BRIEF:
Scan the entries below for the word "them", then copy each line that holds it.

- Opening Delimiter -

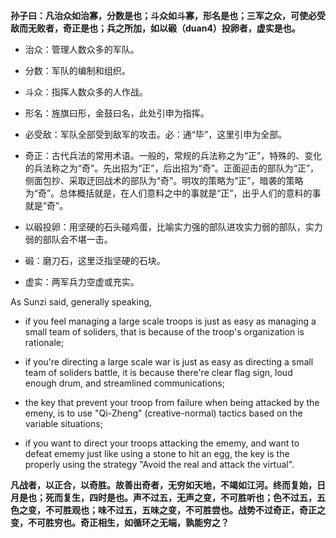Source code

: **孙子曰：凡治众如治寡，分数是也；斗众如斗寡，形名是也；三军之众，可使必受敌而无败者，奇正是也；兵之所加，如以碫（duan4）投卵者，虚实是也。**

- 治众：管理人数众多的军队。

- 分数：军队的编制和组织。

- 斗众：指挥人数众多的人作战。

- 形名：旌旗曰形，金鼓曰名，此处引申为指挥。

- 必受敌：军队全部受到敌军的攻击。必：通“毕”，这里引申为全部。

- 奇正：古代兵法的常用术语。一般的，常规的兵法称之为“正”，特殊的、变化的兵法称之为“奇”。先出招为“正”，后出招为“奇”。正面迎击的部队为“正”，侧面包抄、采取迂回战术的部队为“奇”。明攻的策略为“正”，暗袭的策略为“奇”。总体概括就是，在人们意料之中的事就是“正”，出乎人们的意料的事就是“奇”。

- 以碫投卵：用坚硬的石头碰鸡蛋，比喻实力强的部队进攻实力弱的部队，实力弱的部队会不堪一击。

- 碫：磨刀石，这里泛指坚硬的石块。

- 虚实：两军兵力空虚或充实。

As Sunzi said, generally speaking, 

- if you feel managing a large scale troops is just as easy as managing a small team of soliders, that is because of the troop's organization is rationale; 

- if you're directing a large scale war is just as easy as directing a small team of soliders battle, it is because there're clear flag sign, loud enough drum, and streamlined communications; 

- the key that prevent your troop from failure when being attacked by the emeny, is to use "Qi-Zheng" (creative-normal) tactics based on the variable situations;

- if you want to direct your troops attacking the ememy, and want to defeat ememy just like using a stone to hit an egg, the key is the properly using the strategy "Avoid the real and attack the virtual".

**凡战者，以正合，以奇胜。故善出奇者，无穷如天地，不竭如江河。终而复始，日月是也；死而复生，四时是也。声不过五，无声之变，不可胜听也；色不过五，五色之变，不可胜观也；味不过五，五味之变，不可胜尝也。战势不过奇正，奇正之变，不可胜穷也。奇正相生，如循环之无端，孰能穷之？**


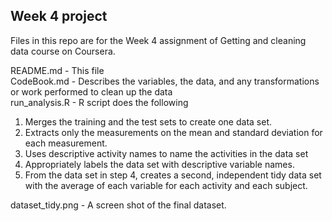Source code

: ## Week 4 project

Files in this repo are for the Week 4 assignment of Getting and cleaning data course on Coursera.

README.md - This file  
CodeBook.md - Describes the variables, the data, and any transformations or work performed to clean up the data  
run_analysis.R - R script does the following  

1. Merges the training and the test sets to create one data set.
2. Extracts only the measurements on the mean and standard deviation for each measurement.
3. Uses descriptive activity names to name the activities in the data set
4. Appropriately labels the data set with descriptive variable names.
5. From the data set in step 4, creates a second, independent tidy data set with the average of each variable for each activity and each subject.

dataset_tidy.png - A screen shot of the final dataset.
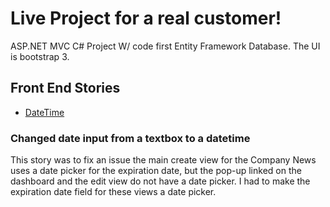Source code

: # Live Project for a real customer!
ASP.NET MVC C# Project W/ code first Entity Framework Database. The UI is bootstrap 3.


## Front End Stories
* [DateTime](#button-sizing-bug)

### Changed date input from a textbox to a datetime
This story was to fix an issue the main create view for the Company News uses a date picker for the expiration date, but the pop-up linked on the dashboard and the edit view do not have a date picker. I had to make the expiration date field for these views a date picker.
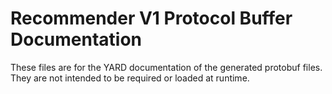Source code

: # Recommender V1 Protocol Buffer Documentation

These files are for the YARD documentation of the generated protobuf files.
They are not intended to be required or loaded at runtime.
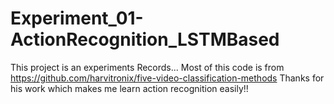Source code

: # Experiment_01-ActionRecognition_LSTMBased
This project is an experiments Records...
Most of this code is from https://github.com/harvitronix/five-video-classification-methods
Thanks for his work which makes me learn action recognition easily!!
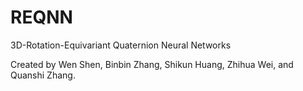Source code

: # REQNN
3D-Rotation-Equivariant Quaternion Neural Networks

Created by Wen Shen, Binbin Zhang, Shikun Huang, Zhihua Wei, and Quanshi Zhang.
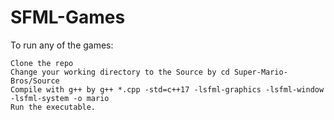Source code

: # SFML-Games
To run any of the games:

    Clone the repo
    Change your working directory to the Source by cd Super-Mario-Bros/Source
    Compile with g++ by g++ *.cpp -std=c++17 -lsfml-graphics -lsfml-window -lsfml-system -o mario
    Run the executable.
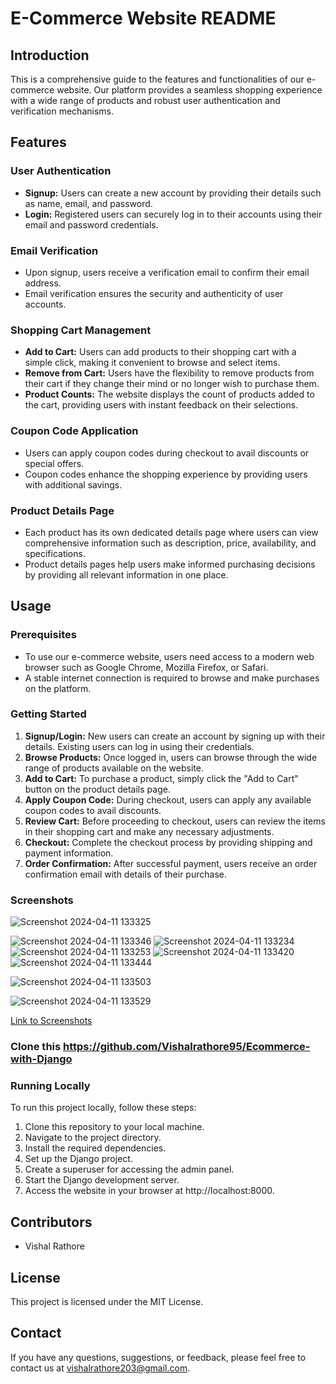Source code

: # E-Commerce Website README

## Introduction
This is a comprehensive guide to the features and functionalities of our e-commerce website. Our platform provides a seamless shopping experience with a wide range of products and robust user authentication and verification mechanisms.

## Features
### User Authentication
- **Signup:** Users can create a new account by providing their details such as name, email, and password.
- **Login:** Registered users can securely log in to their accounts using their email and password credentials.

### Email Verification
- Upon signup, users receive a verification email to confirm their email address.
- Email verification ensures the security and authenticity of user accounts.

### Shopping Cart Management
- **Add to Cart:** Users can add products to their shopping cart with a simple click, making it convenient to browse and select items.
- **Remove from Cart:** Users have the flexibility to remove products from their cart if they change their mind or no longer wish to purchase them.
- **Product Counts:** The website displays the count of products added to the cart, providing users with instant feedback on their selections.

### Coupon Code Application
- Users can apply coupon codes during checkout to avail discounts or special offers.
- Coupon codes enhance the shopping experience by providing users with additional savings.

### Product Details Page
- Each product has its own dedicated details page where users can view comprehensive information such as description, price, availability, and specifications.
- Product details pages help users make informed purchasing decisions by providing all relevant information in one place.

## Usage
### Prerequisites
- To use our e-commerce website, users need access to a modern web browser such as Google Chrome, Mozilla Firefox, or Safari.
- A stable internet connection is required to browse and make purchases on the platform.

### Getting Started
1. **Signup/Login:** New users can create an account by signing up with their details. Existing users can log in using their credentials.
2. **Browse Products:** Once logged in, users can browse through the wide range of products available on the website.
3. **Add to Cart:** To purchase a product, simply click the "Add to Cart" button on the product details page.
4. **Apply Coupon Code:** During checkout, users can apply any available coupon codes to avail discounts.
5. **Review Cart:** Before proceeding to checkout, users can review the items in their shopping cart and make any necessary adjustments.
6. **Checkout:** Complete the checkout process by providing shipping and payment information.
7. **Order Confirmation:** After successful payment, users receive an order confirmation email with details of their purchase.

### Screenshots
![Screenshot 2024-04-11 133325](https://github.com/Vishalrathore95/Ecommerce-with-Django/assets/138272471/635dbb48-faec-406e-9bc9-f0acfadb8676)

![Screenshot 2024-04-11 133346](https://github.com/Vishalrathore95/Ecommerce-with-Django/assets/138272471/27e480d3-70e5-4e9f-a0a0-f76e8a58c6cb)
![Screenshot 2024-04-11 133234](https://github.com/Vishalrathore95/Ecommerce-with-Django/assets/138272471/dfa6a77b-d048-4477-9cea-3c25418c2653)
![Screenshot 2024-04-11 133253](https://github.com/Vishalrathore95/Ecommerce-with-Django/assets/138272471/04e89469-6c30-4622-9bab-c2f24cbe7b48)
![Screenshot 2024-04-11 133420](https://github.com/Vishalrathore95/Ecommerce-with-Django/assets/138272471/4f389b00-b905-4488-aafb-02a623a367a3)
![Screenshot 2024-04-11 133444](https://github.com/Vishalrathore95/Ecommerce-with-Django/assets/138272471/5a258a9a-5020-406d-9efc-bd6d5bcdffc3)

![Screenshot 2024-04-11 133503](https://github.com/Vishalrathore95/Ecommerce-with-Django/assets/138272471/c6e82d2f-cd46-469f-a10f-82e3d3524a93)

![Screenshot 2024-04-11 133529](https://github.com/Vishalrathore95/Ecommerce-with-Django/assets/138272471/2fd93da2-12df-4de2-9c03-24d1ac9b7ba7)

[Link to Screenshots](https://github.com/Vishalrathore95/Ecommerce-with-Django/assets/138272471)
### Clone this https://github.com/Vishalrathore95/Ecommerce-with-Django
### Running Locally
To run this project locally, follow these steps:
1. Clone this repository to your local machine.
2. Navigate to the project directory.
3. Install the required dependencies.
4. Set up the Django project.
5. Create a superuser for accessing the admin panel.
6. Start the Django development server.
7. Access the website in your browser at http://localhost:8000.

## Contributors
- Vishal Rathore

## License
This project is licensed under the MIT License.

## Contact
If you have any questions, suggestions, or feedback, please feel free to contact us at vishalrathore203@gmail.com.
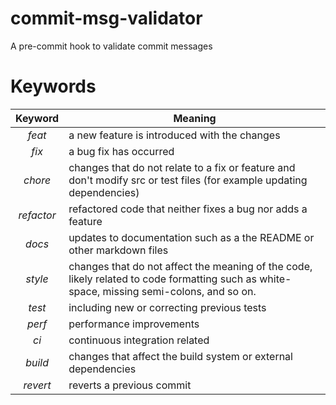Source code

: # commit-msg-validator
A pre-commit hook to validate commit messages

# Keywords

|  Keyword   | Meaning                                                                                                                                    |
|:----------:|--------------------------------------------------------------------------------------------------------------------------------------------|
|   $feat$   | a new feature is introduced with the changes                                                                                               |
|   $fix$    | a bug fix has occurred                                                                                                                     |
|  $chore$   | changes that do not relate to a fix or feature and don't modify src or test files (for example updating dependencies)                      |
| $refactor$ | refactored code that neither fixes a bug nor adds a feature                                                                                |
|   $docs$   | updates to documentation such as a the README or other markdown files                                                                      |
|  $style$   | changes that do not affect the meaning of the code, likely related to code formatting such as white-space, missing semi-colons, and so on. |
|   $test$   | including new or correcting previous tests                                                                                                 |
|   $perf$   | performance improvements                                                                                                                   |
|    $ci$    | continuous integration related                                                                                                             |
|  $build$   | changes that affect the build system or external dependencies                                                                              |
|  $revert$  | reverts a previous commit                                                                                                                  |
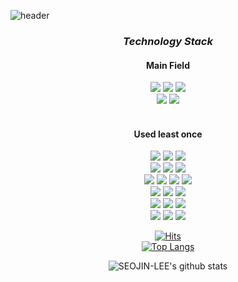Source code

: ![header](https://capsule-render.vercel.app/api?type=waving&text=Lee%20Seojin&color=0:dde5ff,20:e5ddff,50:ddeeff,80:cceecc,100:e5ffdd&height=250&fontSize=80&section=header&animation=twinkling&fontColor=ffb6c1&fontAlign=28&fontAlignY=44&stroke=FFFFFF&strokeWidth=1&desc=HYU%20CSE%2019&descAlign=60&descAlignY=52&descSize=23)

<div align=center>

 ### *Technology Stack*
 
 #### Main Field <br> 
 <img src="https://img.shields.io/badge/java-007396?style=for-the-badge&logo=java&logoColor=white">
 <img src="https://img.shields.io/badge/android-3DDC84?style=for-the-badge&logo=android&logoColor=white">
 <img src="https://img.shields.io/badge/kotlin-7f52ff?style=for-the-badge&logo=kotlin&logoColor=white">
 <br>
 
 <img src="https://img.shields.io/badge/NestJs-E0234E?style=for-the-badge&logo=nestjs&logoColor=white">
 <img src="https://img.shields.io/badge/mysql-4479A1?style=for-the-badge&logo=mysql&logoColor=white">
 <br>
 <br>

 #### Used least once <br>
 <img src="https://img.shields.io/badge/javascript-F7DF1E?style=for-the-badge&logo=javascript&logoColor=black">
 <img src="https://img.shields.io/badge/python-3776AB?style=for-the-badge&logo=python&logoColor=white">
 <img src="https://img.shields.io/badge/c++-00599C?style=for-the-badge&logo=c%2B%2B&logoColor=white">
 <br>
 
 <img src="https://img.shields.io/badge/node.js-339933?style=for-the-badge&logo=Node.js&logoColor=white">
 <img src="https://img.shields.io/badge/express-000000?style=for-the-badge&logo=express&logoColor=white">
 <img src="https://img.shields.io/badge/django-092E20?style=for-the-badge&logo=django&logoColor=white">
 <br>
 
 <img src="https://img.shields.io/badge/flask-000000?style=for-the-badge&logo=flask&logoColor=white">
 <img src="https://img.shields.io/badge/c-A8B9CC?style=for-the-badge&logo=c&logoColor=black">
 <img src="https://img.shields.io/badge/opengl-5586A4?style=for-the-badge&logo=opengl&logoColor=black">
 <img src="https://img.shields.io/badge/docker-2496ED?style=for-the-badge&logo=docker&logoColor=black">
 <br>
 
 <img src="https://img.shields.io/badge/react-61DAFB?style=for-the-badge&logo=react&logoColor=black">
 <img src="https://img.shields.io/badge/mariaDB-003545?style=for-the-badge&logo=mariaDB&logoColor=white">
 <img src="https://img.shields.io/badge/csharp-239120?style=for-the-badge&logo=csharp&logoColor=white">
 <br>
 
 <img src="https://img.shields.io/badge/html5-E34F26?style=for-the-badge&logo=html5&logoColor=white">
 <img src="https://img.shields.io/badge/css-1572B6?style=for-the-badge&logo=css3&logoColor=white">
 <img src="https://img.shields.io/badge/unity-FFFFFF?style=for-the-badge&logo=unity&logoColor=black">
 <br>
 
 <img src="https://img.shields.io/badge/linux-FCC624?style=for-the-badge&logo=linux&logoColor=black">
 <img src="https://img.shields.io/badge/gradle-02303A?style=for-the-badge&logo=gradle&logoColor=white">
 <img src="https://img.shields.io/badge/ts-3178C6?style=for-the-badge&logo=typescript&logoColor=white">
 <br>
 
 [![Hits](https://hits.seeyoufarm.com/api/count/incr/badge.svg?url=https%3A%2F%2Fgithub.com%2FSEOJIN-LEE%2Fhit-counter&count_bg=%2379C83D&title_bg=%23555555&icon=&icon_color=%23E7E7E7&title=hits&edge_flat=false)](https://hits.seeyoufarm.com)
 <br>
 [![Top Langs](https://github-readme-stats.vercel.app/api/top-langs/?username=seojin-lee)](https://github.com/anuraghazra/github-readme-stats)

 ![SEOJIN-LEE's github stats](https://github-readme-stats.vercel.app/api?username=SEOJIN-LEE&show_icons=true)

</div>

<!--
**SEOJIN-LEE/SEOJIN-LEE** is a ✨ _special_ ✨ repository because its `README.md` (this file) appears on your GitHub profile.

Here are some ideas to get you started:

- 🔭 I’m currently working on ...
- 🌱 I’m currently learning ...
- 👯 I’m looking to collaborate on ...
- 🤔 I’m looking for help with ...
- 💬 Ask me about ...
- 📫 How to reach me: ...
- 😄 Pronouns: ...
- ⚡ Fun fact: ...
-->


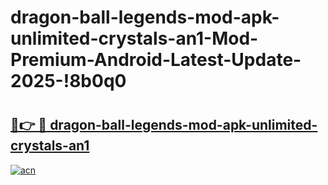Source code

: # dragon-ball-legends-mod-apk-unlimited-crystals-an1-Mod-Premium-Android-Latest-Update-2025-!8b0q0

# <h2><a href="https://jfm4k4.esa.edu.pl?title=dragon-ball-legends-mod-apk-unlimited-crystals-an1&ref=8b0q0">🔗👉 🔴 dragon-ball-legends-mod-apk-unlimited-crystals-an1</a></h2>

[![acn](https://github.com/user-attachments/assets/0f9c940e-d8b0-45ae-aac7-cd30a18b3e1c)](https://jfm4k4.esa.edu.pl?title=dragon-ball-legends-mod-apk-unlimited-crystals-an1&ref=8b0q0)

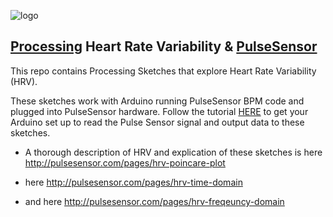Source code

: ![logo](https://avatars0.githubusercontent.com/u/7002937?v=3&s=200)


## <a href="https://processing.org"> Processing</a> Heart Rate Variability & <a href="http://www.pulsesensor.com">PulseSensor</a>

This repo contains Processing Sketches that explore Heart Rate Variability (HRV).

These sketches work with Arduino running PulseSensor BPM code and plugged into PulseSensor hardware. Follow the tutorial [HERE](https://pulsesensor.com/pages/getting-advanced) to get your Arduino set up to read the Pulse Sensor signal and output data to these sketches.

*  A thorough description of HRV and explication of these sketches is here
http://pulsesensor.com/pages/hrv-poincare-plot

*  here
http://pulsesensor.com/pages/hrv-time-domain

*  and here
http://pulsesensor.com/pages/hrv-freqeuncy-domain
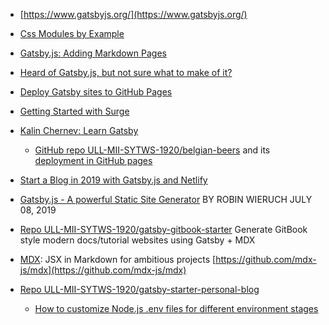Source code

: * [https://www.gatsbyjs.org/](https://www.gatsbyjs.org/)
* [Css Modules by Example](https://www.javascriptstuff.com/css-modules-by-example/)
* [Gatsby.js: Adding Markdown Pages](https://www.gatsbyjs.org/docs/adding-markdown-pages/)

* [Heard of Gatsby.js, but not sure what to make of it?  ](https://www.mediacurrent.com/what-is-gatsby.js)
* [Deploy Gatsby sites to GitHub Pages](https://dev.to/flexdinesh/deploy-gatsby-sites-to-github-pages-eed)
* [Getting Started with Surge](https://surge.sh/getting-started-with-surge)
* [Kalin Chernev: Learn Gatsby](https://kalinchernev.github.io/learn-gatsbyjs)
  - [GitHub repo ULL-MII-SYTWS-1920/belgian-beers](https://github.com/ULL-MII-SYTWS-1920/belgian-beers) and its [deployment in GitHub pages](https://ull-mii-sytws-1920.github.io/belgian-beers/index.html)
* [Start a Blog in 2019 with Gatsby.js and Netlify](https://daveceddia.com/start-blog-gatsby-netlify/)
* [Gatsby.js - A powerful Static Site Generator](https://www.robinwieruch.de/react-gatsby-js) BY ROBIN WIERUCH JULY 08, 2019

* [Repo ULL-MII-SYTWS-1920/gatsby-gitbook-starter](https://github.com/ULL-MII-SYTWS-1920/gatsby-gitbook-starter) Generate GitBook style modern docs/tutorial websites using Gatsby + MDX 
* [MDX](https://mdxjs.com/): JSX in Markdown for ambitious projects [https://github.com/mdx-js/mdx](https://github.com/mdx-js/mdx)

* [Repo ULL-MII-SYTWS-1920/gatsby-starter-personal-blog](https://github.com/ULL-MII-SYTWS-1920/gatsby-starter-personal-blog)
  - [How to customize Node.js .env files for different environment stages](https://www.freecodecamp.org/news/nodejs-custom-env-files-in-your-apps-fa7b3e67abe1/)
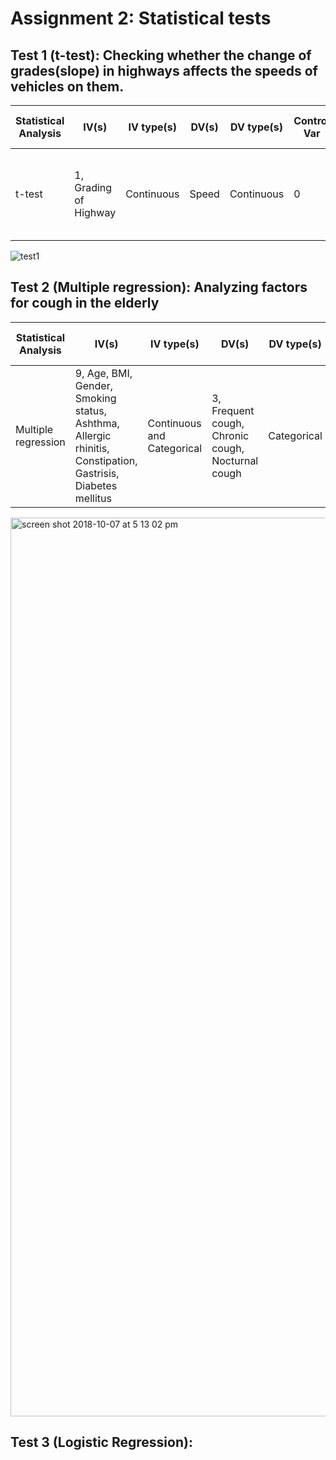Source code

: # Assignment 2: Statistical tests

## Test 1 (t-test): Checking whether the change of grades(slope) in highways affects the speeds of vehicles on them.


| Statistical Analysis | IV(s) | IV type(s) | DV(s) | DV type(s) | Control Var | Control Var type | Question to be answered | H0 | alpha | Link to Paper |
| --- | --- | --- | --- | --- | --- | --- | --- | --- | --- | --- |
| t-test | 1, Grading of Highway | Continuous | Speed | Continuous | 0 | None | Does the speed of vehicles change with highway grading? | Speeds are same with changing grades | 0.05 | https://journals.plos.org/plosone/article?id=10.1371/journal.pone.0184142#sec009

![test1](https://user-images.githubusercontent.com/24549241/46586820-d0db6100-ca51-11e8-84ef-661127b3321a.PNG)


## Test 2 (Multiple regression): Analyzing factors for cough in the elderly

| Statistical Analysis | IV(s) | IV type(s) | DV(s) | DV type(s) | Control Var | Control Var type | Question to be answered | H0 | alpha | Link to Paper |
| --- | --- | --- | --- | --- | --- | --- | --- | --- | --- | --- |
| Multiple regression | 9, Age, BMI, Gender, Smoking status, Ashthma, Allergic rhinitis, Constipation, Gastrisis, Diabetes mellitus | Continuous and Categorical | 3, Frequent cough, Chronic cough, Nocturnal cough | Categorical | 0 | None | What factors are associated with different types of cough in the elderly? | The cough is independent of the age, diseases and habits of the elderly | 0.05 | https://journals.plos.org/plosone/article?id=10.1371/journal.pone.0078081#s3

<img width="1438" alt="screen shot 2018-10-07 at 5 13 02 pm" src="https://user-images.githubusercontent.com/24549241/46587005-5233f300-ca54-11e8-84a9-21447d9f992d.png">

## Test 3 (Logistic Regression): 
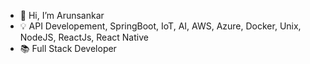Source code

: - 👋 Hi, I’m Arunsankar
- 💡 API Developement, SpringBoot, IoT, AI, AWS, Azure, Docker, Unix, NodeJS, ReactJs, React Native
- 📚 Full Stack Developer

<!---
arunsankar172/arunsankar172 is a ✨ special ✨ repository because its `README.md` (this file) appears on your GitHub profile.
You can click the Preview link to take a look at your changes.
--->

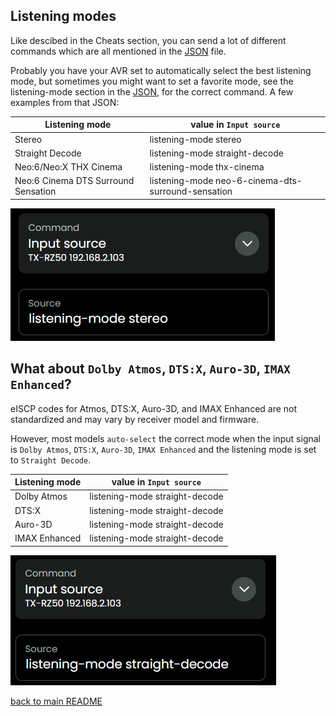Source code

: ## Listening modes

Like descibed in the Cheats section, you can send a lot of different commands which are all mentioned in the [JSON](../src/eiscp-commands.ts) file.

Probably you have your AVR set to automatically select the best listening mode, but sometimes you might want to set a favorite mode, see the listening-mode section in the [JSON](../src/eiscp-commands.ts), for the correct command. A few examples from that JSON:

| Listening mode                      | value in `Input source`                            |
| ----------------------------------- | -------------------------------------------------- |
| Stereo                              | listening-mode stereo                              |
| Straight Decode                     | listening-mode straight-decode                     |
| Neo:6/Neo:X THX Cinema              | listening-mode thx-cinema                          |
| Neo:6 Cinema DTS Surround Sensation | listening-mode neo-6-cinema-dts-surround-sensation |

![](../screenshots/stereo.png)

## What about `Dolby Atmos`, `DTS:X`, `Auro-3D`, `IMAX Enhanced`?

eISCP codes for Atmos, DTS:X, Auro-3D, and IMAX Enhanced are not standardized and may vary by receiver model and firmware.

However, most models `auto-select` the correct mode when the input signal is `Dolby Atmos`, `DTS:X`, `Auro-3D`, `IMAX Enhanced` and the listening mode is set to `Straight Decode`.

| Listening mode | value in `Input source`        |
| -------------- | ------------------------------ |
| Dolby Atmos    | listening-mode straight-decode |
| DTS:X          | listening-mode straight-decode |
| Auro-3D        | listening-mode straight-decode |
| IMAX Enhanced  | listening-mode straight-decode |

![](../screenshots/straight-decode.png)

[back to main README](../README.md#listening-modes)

- Closing Delimiter -

OUTPUT OF THE EXERCISE:
- **Remove from Cart:** Users have the flexibility to remove products from their cart if they change their mind or no longer wish to purchase them.
## Test 1 (t-test): Checking whether the change of grades(slope) in highways affects the speeds of vehicles on them.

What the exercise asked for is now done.